The incoming government’s manifesto declares that “the PTI will turnaround state-owned enterprises (SOEs) by creating a wealth fund, [pursuing] aggressive depoliticisation, and through effective performance management of capable and autonomous leadership”.

To do so, SOEs will be removed from line ministries, corporatised and transferred “to a wealth fund, modelled along the lines of Khazanah [Nasional Berhad] in Malaysia”. Under a time-bound “transformation programme” (an expression with Malaysian history) the government will sign and monitor performance contracts with duly empowered non-political autonomous boards who will select outstanding professional CEOs on merit, with management compensation linked to performance.

While disagreeing on details, there is no denying the manifesto’s central insight that the problem of SOEs in Pakistan is a problem of governance. But enterprise or nation, the Achilles’ heel of all governance reform proposals is: Quis custodiet ipsos custodes? (Who will guard the guards themselves?). These words by Roman poet Juvenal, written 2,000 years ago, underscore that there is no system in the world that can safeguard performance from cupidity.

The best we can do is carefully select good men and women, and try to patiently nurture ‘good-enough’, if not perfect, systems at the three levels of enterprise, government, and an appropriate intermediate entity that insulates enterprises from the government.

At the enterprise level, the real task is to instil in directors and management –especially from the private sector – the integrity needed to govern public assets and manage public funds. While merit-based selection and performance-linked compensation are necessary and desirable, they are no guarantee of probity.

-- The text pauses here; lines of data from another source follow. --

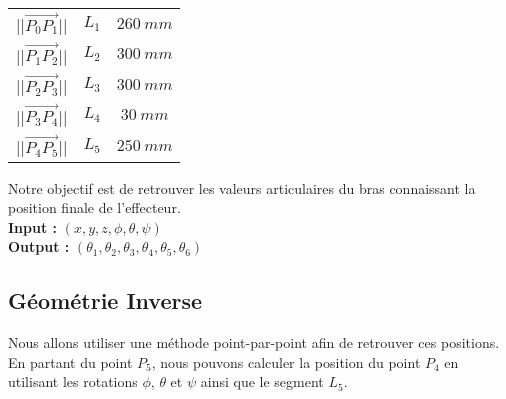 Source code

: \begin{center}
\end{center}

\begin{center}
  \begin{tabular}{c @{~=~} c @{~=~} c}
    ||$\overrightarrow{P_0P_1}$|| & $L_1$ & $260~mm$ \\
    ||$\overrightarrow{P_1P_2}$|| & $L_2$ & $300~mm$ \\
    ||$\overrightarrow{P_2P_3}$|| & $L_3$ & $300~mm$ \\
    ||$\overrightarrow{P_3P_4}$|| & $L_4$ & $30~mm$ \\
    ||$\overrightarrow{P_4P_5}$|| & $L_5$ & $250~mm$ \\
  \end{tabular}
\end{center}

Notre objectif est de retrouver les valeurs articulaires du bras connaissant la position finale de l'effecteur.\\
\textbf{Input : } $(x, y, z, \phi, \theta, \psi)$\\
\textbf{Output : } $(\theta_1, \theta_2, \theta_3, \theta_4, \theta_5, \theta_6)$
\newpage

\subsection{G\'eom\'etrie Inverse}
\label{sub:geominv}

Nous allons utiliser une m\'ethode point-par-point afin de retrouver ces positions.
En partant du point $P_5$, nous pouvons calculer la position du point $P_4$ en utilisant les rotations $\phi$, $\theta$ et $\psi$ ainsi que le segment $L_5$.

Khazanah, set up to transfer public assets to ethnic Malays (Bumiputras) by privatisation, has been marred throughout by accusations of crony capitalism. Following the ruling party’s election loss, Khazanah’s board resigned in July 2018. Its chairman was arrested on corruption charges, and its new self-appointed chairman, Mahathir Mohamad, is trying to restructure Khazanah. “While we believe in paying good salaries,” Mahathir said recently, “we cannot base it on commercial rates [all the time]”. This too is relevant to Pakistan, where market and regulatory failures have led to unjustifiable stratospheric CEO/management salaries, which the government cannot afford.

Malaysia and Singapore created sovereign wealth funds (SWFs) as intermediate entities. Their scheme consists of government-linked investment companies (GLICs) that invest in government-controlled commercial SOEs called government-linked companies (GLCs). The two GLICs, Khazanah and Temasek Holdings were incorporated in 1993 and 1974, respectively, as public/private limited companies under their companies acts.

While there are many reasons why we shouldn’t hold our SOEs in a SWF, suffice it to recall that these funds are created typically by countries with a surplus (not deficit) on their budget and balance of payments. With self-sufficiency in hydrocarbons and large surpluses from the export of tin, rubber and palm oil (Malaysia), and from commerce, finance and trans-shipment trade (Singapore), the choice of SWFs was appropriate for Malaysia and Singapore. It wouldn’t be for Pakistan.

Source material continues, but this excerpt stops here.